Nas comunidades populares, o incremento da pobreza faz com que os pais não tenham também condições financeiras para proporcionar um desenvolvimento integral. Logo, temos um contexto propício para o surgimento e a expansão das bases de apoio formal, como, por exemplo, agremiações religiosas, grupos estudantis, creches, escolas de tempo integral, organizações não governamentais de suporte físico e mental para crianças e adolescentes, grupos de escoteiros. Tais bases surgiram para ajudar os pais na tarefa de criar seus filhos: para assegurar o crescimento dos filhos de pais que têm que cumprir uma longa jornada de trabalho nas comunidades abastadas e nas comunidades carentes, para criar oportunidades de desenvolvimento físico e sócio-econômico.
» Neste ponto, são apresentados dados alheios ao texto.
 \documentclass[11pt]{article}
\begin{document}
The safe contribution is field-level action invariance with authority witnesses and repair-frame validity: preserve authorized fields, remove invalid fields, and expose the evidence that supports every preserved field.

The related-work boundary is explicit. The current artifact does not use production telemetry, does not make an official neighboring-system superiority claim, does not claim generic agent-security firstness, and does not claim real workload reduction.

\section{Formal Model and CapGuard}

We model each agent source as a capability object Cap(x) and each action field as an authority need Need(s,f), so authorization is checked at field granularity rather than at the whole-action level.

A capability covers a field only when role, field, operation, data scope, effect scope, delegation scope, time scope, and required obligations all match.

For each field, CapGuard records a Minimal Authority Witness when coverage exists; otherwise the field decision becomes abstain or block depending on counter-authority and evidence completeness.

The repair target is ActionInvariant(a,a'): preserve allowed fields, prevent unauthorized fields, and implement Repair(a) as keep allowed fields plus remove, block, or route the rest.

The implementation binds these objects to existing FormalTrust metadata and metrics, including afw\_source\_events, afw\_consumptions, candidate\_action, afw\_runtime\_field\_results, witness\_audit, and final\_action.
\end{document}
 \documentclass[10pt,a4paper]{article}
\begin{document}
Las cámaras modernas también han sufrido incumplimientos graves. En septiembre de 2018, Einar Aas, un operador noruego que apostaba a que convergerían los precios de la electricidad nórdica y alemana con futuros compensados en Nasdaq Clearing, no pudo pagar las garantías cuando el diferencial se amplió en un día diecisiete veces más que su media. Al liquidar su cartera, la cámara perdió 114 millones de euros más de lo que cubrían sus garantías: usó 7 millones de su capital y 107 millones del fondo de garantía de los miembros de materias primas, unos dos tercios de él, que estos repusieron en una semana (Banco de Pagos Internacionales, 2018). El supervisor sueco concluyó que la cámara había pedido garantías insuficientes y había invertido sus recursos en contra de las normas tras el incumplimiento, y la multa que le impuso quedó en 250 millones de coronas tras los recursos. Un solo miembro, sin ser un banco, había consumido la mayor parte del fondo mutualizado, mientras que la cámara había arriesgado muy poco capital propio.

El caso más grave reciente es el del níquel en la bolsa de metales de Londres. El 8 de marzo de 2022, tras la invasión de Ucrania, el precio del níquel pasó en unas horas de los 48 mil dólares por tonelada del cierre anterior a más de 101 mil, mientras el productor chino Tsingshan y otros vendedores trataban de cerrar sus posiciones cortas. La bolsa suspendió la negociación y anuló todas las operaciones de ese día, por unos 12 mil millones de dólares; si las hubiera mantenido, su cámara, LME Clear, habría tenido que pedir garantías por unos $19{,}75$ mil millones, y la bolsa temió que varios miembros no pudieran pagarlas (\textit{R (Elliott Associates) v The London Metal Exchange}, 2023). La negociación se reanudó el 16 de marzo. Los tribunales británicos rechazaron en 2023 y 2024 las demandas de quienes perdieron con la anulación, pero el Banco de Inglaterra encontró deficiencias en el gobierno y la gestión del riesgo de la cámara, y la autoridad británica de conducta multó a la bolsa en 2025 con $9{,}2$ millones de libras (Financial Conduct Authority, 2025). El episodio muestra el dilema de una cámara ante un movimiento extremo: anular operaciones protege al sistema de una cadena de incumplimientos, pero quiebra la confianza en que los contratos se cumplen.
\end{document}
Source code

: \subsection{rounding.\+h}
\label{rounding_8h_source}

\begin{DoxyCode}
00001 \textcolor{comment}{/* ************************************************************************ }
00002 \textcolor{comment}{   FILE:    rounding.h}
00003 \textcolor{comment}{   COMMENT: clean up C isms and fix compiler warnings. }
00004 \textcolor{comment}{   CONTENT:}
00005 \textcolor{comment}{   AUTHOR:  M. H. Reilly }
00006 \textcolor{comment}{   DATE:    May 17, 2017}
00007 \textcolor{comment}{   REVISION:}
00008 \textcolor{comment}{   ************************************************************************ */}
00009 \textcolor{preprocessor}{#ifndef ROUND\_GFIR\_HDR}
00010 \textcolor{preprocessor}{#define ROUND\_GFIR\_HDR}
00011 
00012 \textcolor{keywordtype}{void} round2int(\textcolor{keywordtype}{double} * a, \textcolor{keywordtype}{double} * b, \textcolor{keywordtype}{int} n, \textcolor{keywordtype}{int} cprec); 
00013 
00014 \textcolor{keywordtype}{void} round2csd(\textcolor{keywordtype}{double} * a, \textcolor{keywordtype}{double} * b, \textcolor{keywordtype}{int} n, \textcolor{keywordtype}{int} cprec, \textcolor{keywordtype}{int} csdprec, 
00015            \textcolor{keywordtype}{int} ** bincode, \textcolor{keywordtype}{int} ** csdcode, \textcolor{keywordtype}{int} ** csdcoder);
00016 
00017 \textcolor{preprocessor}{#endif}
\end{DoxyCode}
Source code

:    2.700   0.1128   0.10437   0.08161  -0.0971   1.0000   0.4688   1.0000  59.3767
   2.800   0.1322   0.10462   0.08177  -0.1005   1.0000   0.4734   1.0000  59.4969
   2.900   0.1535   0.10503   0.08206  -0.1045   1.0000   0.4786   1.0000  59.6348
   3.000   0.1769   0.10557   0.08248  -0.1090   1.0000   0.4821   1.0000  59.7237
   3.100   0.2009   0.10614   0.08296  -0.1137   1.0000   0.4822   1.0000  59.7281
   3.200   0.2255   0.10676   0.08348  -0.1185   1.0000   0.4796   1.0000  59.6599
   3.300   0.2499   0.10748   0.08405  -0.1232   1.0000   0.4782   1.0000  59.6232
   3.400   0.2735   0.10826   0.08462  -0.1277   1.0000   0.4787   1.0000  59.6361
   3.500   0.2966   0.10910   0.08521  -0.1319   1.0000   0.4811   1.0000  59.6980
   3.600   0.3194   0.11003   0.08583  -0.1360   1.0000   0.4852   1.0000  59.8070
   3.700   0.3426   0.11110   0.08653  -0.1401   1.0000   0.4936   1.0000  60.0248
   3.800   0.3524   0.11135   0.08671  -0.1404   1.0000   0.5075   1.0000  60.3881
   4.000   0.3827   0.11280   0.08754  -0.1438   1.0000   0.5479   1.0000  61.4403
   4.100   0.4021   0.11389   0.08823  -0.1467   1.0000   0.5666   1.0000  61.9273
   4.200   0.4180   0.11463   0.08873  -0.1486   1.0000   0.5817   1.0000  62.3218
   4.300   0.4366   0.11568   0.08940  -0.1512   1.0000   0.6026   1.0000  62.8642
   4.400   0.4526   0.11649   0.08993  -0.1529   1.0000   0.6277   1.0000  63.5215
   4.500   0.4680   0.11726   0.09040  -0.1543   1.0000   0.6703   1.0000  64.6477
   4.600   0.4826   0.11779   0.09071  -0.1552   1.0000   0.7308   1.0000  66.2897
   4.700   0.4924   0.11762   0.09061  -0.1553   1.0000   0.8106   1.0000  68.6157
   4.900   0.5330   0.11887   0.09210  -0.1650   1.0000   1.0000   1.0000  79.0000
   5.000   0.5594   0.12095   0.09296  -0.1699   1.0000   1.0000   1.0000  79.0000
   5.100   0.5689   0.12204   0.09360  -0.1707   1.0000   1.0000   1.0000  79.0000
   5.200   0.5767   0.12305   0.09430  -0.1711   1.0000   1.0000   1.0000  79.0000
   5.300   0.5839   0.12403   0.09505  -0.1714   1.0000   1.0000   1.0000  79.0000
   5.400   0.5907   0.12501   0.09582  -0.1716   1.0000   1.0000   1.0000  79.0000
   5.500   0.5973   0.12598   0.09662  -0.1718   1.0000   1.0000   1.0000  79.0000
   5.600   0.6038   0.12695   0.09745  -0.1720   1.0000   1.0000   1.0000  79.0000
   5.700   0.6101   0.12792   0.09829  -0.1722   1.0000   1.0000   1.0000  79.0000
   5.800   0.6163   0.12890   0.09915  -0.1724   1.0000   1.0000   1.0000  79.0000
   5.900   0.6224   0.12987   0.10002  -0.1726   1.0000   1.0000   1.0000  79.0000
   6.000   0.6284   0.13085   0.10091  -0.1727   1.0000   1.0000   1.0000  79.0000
Bases de apoio referem-se, pois, aos relacionamentos das crianças em todas as áreas. Inter-relações afetivas com pais, parentes e demais integrantes da comunidade, sustentadas por laços afetuosos e de solidariedade. Elos comunitários com organizações que lhe propiciem o desabrochar de suas potencialidades cognitiva, emocional, social, cultural, vocacional, incrementando o desenvolvimento da criatividade com vistas ao alcance da autonomia (Rizzini, Barker e Cassaniga, 2000; Zamora e Silva, 2002).

São os recursos familiares ou comunitários, que podem ser formais (creches, associações de moradores, Ong’s, grupo de jovens, instituições religiosas, escolas) e informais (ligações afetivas, envolvendo família, demais parentes e amigos), fundamentais para respaldar o desenvolvimento integral da criança (Rizzini, Barker, 2001). Segundo Zamora (2001), as bases de apoio são "recursos individuais, institucionais, relacionais, sejam formais ou informais, que ajudam os pais na tarefa de educar, proteger, e cuidar das crianças e adolescentes" (p.109).

O projeto Bases de Apoio, desenvolvido pela CIESPI-PUC, revela uma atitude que busca mudar a ótica no atendimento à infância e à adolescência, abandonando o enfoque na criança-problema, representado na visão de ‘menor’, e adotando uma forma de se englobar todas as crianças, de forma a criar oportunidades para o desenvolvimento integral de todas. O objetivo deste projeto foi desenvolver, conjuntamente com as comunidades, ações que viabilizem a criação de circunstâncias favoráveis para o desenvolvimento das potencialidades, procurando desconstruir a visão de criança/adolescente como risco para elas mesmas e para a sociedade (Rizzini, 1995), bem como o abandono do paradigma que postula a ligação direta entre crime-pobreza (Passetti, 1996). Esta perspectiva almeja quebrar o ciclo de pobreza, envolver a comunidade na busca de soluções para seus problemas e criar redes de solidariedade e sustentabilidade.

Tal projeto teve como primeira iniciativa o contato com as comunidades, identificando e mapeando as bases de apoio comunitárias para pais e filhos. Em seguida, fez um levantamento, junto à população, das reais necessidades e dos problemas enfrentados nas comunidades. Além disso, buscou conhecer as propostas elaboradas pelos moradores com vistas a propor ações em consonância com os mesmos, evitando, assim, ações que têm uma ótica deturpada, ou uma visão de fora-para-dentro, sem qualquer contextualização.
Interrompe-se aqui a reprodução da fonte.